Still, in those early days it was a heady time to be surrounded by such old-school excellence, especially since the computer age soon began to encroach on the business, for good and for ill. We went from giant bullpens of pasteup artists building “mechanicals” by mounting typeset text and images onto transparent overlays to cubicles of computer artists doing it all digitally. It didn’t happen all at once, but it was dizzyingly fast.
As beneficial as technological advances have been to speed and productivity, they make me miss the old days. More than once I’ve told a digital native that that the answer isn’t in the box or on the net. You have to think it before you can write it; you must look up and dream before you look down and design.
My industry, of course, is not unique in that respect. No matter the category, the way companies develop, design and deliver products and services continually evolves. But some things never change; in the world of marketing that includes, among other things, how individuals process information, the role that instinct and emotion play in decision-making, and the need to understand, empathize with and relate to people as people. Contexts continually evolve and tools increasingly improve, but human nature never changes.
“You have to think it before you can write it; you must look up and dream before you look down and design.”
G.K. Chesterton once wrote that respecting that which came before us “…means giving votes to the most obscure of all classes, our ancestors…[it] refuses to submit to the small and arrogant oligarchy of those who merely happen to be walking about.”
When I seek know-how on business, marketing or how to speed up my Wi-Fi connection, I’m always keen to learn what’s new from those who “happen to be walking about.” But when I need wisdom and good judgment, I find the longer the span of time between writer and reader, the better. Classics are classic because they transcend time; they’ve earned the privilege of offering perspective that we in the here and now couldn’t otherwise see.
You wouldn’t want to treat a patient out of a centuries-old book on medicine, but you may very well want to advise them out of a centuries-old book of wisdom.
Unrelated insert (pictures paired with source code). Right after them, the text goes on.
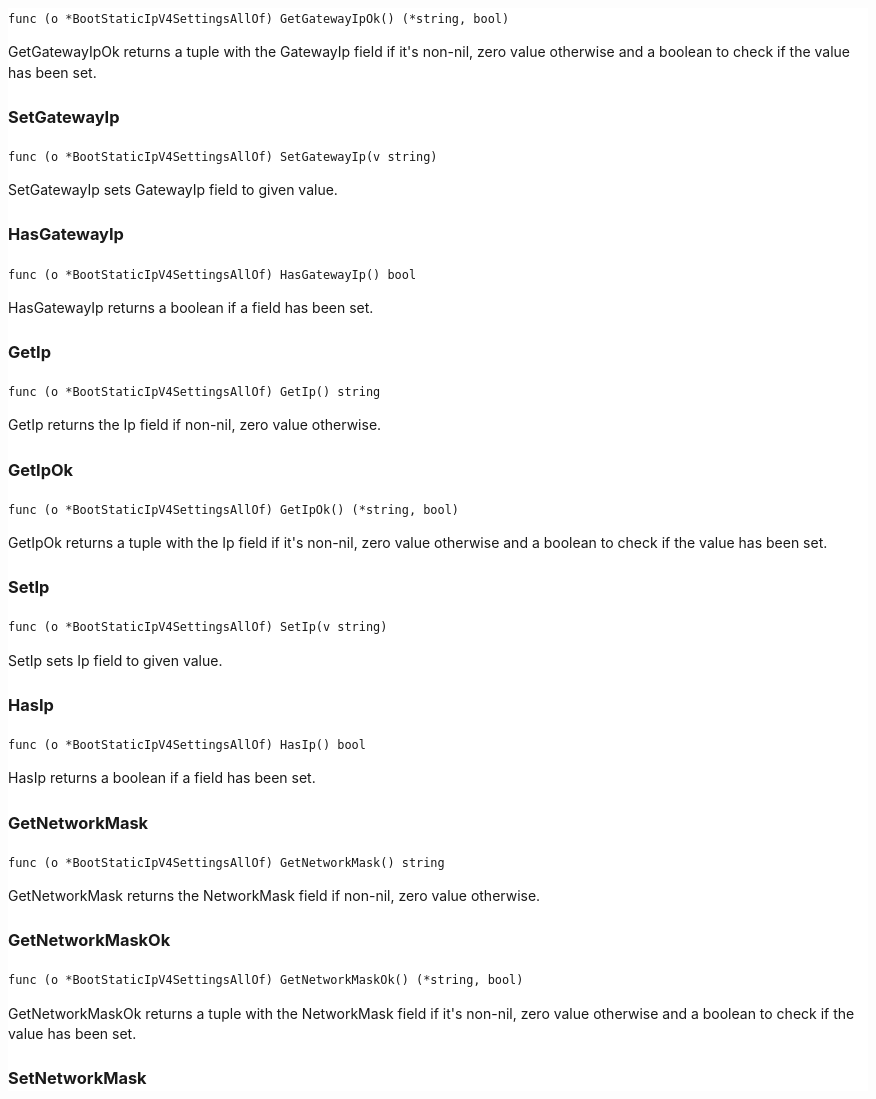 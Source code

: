 `func (o *BootStaticIpV4SettingsAllOf) GetGatewayIpOk() (*string, bool)`

GetGatewayIpOk returns a tuple with the GatewayIp field if it's non-nil, zero value otherwise
and a boolean to check if the value has been set.

### SetGatewayIp

`func (o *BootStaticIpV4SettingsAllOf) SetGatewayIp(v string)`

SetGatewayIp sets GatewayIp field to given value.

### HasGatewayIp

`func (o *BootStaticIpV4SettingsAllOf) HasGatewayIp() bool`

HasGatewayIp returns a boolean if a field has been set.

### GetIp

`func (o *BootStaticIpV4SettingsAllOf) GetIp() string`

GetIp returns the Ip field if non-nil, zero value otherwise.

### GetIpOk

`func (o *BootStaticIpV4SettingsAllOf) GetIpOk() (*string, bool)`

GetIpOk returns a tuple with the Ip field if it's non-nil, zero value otherwise
and a boolean to check if the value has been set.

### SetIp

`func (o *BootStaticIpV4SettingsAllOf) SetIp(v string)`

SetIp sets Ip field to given value.

### HasIp

`func (o *BootStaticIpV4SettingsAllOf) HasIp() bool`

HasIp returns a boolean if a field has been set.

### GetNetworkMask

`func (o *BootStaticIpV4SettingsAllOf) GetNetworkMask() string`

GetNetworkMask returns the NetworkMask field if non-nil, zero value otherwise.

### GetNetworkMaskOk

`func (o *BootStaticIpV4SettingsAllOf) GetNetworkMaskOk() (*string, bool)`

GetNetworkMaskOk returns a tuple with the NetworkMask field if it's non-nil, zero value otherwise
and a boolean to check if the value has been set.

### SetNetworkMask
In the realm of science and technology, so much of what has been previously written is quaint, outdated and even harmful.
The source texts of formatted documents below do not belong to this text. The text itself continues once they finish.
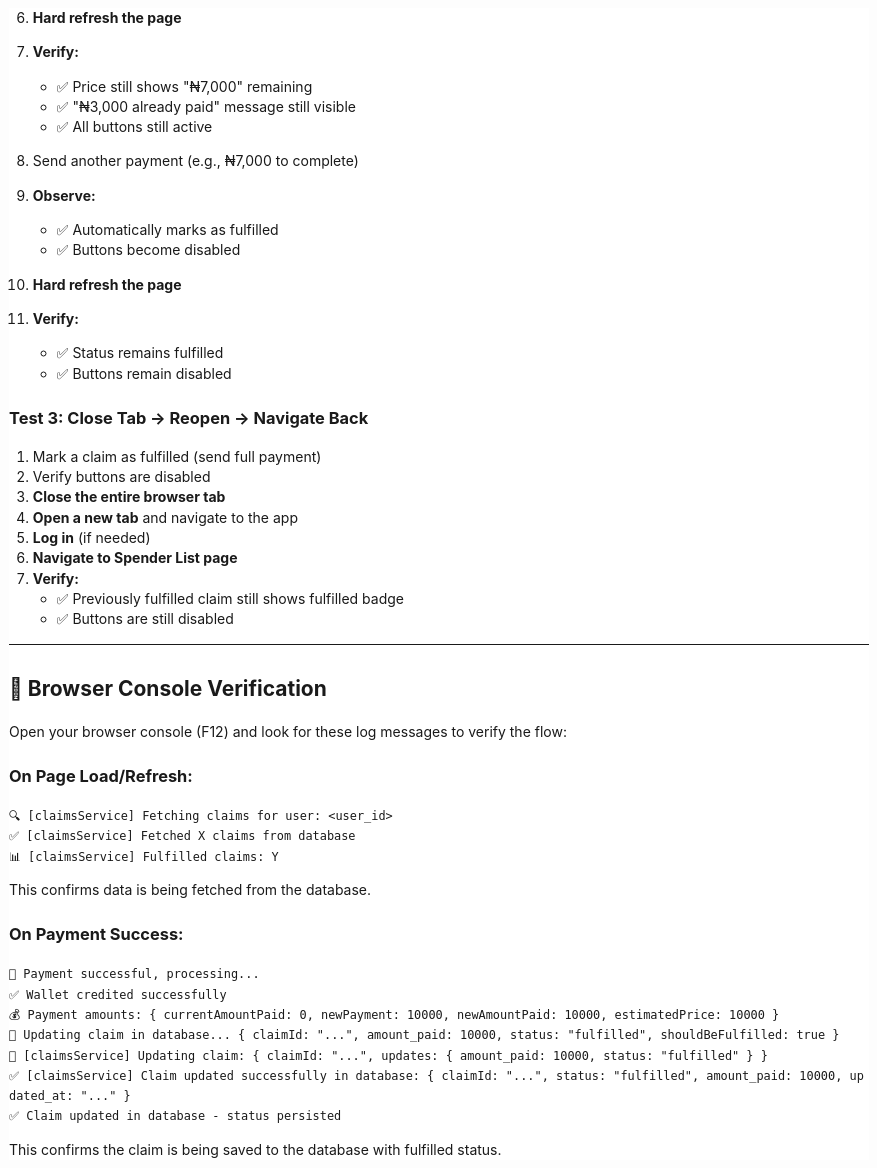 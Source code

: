 6. **Hard refresh the page**
7. **Verify:**
   - ✅ Price still shows "₦7,000" remaining
   - ✅ "₦3,000 already paid" message still visible
   - ✅ All buttons still active

8. Send another payment (e.g., ₦7,000 to complete)
9. **Observe:**
   - ✅ Automatically marks as fulfilled
   - ✅ Buttons become disabled

10. **Hard refresh the page**
11. **Verify:**
    - ✅ Status remains fulfilled
    - ✅ Buttons remain disabled

### Test 3: Close Tab → Reopen → Navigate Back
1. Mark a claim as fulfilled (send full payment)
2. Verify buttons are disabled
3. **Close the entire browser tab**
4. **Open a new tab** and navigate to the app
5. **Log in** (if needed)
6. **Navigate to Spender List page**
7. **Verify:**
   - ✅ Previously fulfilled claim still shows fulfilled badge
   - ✅ Buttons are still disabled

---

## 🔬 Browser Console Verification

Open your browser console (F12) and look for these log messages to verify the flow:

### On Page Load/Refresh:
```
🔍 [claimsService] Fetching claims for user: <user_id>
✅ [claimsService] Fetched X claims from database
📊 [claimsService] Fulfilled claims: Y
```
This confirms data is being fetched from the database.

### On Payment Success:
```
🎉 Payment successful, processing...
✅ Wallet credited successfully
💰 Payment amounts: { currentAmountPaid: 0, newPayment: 10000, newAmountPaid: 10000, estimatedPrice: 10000 }
🔧 Updating claim in database... { claimId: "...", amount_paid: 10000, status: "fulfilled", shouldBeFulfilled: true }
🔧 [claimsService] Updating claim: { claimId: "...", updates: { amount_paid: 10000, status: "fulfilled" } }
✅ [claimsService] Claim updated successfully in database: { claimId: "...", status: "fulfilled", amount_paid: 10000, updated_at: "..." }
✅ Claim updated in database - status persisted
```
This confirms the claim is being saved to the database with fulfilled status.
But in the humanities, we’ve probably forgotten more than what we should. We have seen unceasing scientific and technical advances throughout recent history, and those advances have been occurring with increasing momentum. But there hasn’t been a moral advance in 2,000 years.
In my industry, it would be nearly impossible to compete (let alone be profitable) without modern technology. But it wouldn’t even be worth opening our doors without a keen understanding of things that never change. One of the dangers of our age is dismissing everything of old in pursuit of all that’s new.
Even the most modern technology is temporal. Ideas – and ideals – are eternal. In your leadership journey, make sure you take in a steady diet of the old as well as the new. The latest isn’t always the greatest.